А он все тем же "чужим", не нашим голосом спрашивает:
- Куда же идти теперь?
Падает снег. В пади тихо, и белые хлопья вьются в воздухе медленно и торжественно. Завтра будет след. Надо немедленно идти к границе и пробиться.
Я твердо знаю, что надо поступить именно так.
Но умная мысль родилась у меня - тайно покинуть отряд и остаться в России.
У меня осталось лишь одно желание: спрятавшись, подсмотреть, что делает моя "возлюбленная" со своим новым любовником. Я вспоминаю о пакете с долларами, который дал мне англичанин, и решаюсь: завтра я открыто поведу своих людей на Олечье, приму бой и покину их.
Идет густой снег.
Все так же ровно, неслышно и торжественно.
Цыган подает мне записку, грязную и истрепанную.
Я зажигаю фонарик и смотрю записку.
Все смазано, стерлось. Но по отдельным словам я понял: это осведомительная записка Артемия к Воробьеву.

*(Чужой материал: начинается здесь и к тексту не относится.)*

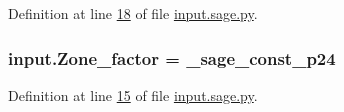 Definition at line \hyperlink{input_8sage_8py_source_l00018}{18} of file \hyperlink{input_8sage_8py_source}{input.\+sage.\+py}.

\hypertarget{namespaceinput_aeea70e58ec9bb0d3d6c4363867eb0f82}{}
\subsubsection[{Zone\+\_\+factor}]{\setlength{\rightskip}{0pt plus 5cm}input.\+Zone\+\_\+factor = \+\_\+sage\+\_\+const\+\_\+p24}\label{namespaceinput_aeea70e58ec9bb0d3d6c4363867eb0f82}


Definition at line \hyperlink{input_8sage_8py_source_l00015}{15} of file \hyperlink{input_8sage_8py_source}{input.\+sage.\+py}.


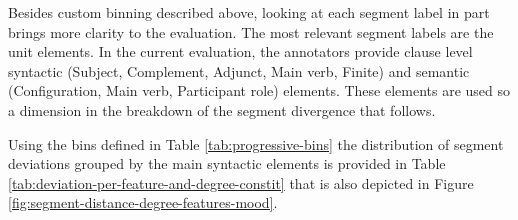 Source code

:     Besides custom binning described above, looking at each segment label in part brings more clarity to the evaluation. The most relevant segment labels are the unit elements. In the current evaluation, the annotators provide clause level syntactic (Subject, Complement, Adjunct, Main verb, Finite) and semantic (Configuration, Main verb, Participant role) elements. These elements are used so a dimension in the breakdown of the segment divergence that follows. 

    Using the bins defined in Table \ref{tab:progressive-bins} the distribution of segment deviations grouped by the main syntactic elements is provided in Table \ref{tab:deviation-per-feature-and-degree-constit} that is also depicted in Figure \ref{fig:segment-distance-degree-features-mood}. 

    
    \begin{table}[!ht]
        \caption{Percentage of segments deviated to a given degree for major syntactic elements}
        \label{tab:deviation-per-feature-and-degree-constit}
    \end{table}

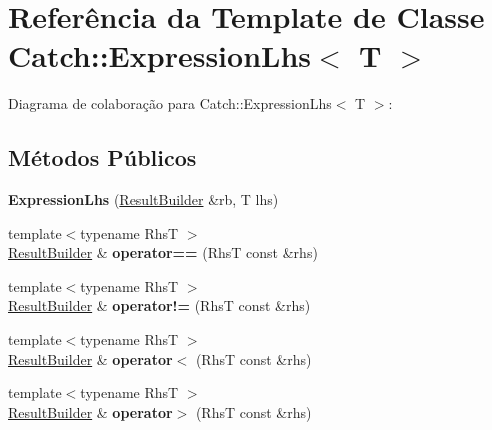 \hypertarget{classCatch_1_1ExpressionLhs}{}\section{Referência da Template de Classe Catch\+:\+:Expression\+Lhs$<$ T $>$}
\label{classCatch_1_1ExpressionLhs}


Diagrama de colaboração para Catch\+:\+:Expression\+Lhs$<$ T $>$\+:
\subsection*{Métodos Públicos}
\begin{DoxyCompactItemize}
\item 
{\bfseries Expression\+Lhs} (\hyperlink{classCatch_1_1ResultBuilder}{Result\+Builder} \&rb, T lhs)\hypertarget{classCatch_1_1ExpressionLhs_aa829588def6146a94fb75de9c4cc482a}{}\label{classCatch_1_1ExpressionLhs_aa829588def6146a94fb75de9c4cc482a}

\item 
{\footnotesize template$<$typename RhsT $>$ }\\\hyperlink{classCatch_1_1ResultBuilder}{Result\+Builder} \& {\bfseries operator==} (RhsT const \&rhs)\hypertarget{classCatch_1_1ExpressionLhs_a2f7ad442c3e5e5764eee736345c40301}{}\label{classCatch_1_1ExpressionLhs_a2f7ad442c3e5e5764eee736345c40301}

\item 
{\footnotesize template$<$typename RhsT $>$ }\\\hyperlink{classCatch_1_1ResultBuilder}{Result\+Builder} \& {\bfseries operator!=} (RhsT const \&rhs)\hypertarget{classCatch_1_1ExpressionLhs_a44df9974cf20fcfda4e5b6b3c01d5f93}{}\label{classCatch_1_1ExpressionLhs_a44df9974cf20fcfda4e5b6b3c01d5f93}

\item 
{\footnotesize template$<$typename RhsT $>$ }\\\hyperlink{classCatch_1_1ResultBuilder}{Result\+Builder} \& {\bfseries operator$<$} (RhsT const \&rhs)\hypertarget{classCatch_1_1ExpressionLhs_a48428d358ddc89729e2e3407f4024dac}{}\label{classCatch_1_1ExpressionLhs_a48428d358ddc89729e2e3407f4024dac}

\item 
{\footnotesize template$<$typename RhsT $>$ }\\\hyperlink{classCatch_1_1ResultBuilder}{Result\+Builder} \& {\bfseries operator$>$} (RhsT const \&rhs)\hypertarget{classCatch_1_1ExpressionLhs_ad3602a7ad945c751004065b1007dc183}{}\label{classCatch_1_1ExpressionLhs_ad3602a7ad945c751004065b1007dc183}


\end{DoxyCompactItemize}
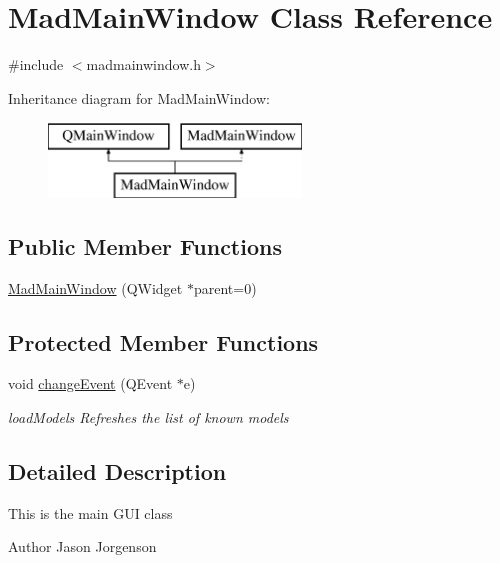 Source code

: \hypertarget{class_mad_main_window}{\section{Mad\-Main\-Window Class Reference}
\label{class_mad_main_window}
}


{\ttfamily \#include $<$madmainwindow.\-h$>$}

Inheritance diagram for Mad\-Main\-Window\-:\begin{figure}[H]
\begin{center}
\leavevmode
\includegraphics[height=2.000000cm]{class_mad_main_window}
\end{center}
\end{figure}
\subsection*{Public Member Functions}
\begin{DoxyCompactItemize}
\item 
\hyperlink{class_mad_main_window_adb4f90643637c6d6f89fb77c25ced55b}{Mad\-Main\-Window} (Q\-Widget $\ast$parent=0)
\end{DoxyCompactItemize}
\subsection*{Protected Member Functions}
\begin{DoxyCompactItemize}
\item 
void \hyperlink{class_mad_main_window_af9c57e0984b87146a1de895bc1a5b54b}{change\-Event} (Q\-Event $\ast$e)
\begin{DoxyCompactList}\small\item\em load\-Models Refreshes the list of known models \end{DoxyCompactList}\end{DoxyCompactItemize}


\subsection{Detailed Description}
This is the main G\-U\-I class \begin{DoxyAuthor}{Author}
Jason Jorgenson 
\end{DoxyAuthor}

Но мне все равно. У меня даже нет уж больше злобы на английского морского офицера.
Идет снег. Белой сеткой мельтешит перед глазами и кружит голову.
Внезапно далекий окрик:
- Сто-ой, кто идет?
Все вскочили. Замерли. По-прежнему все тихо.
Через несколько минут выясняется.
Двое моих часовых решили убежать. Они отошли всего шагов на сто, как кто-то чужой окликнул их:
- Стооой, кто идет?
Мы поняли, что к нам очень близко подошел отряд.
Эта неожиданность меняет мое решение.
Я отзываю часовых, посылаю цыгана в разведку.
Мы ждем. Проходят томительные минуты. Мы жадно вслушиваемся. Кажется, что ветер вдруг стал очень громко шипеть и мешает нам.
Опять окрик:
- Кто?.. Стой!..
Окрик близок, кажется совсем рядом.
Прибегает запыхавшийся цыган.
- Начальник, во как подполз. Рукой достать, начальник. Рукой достать.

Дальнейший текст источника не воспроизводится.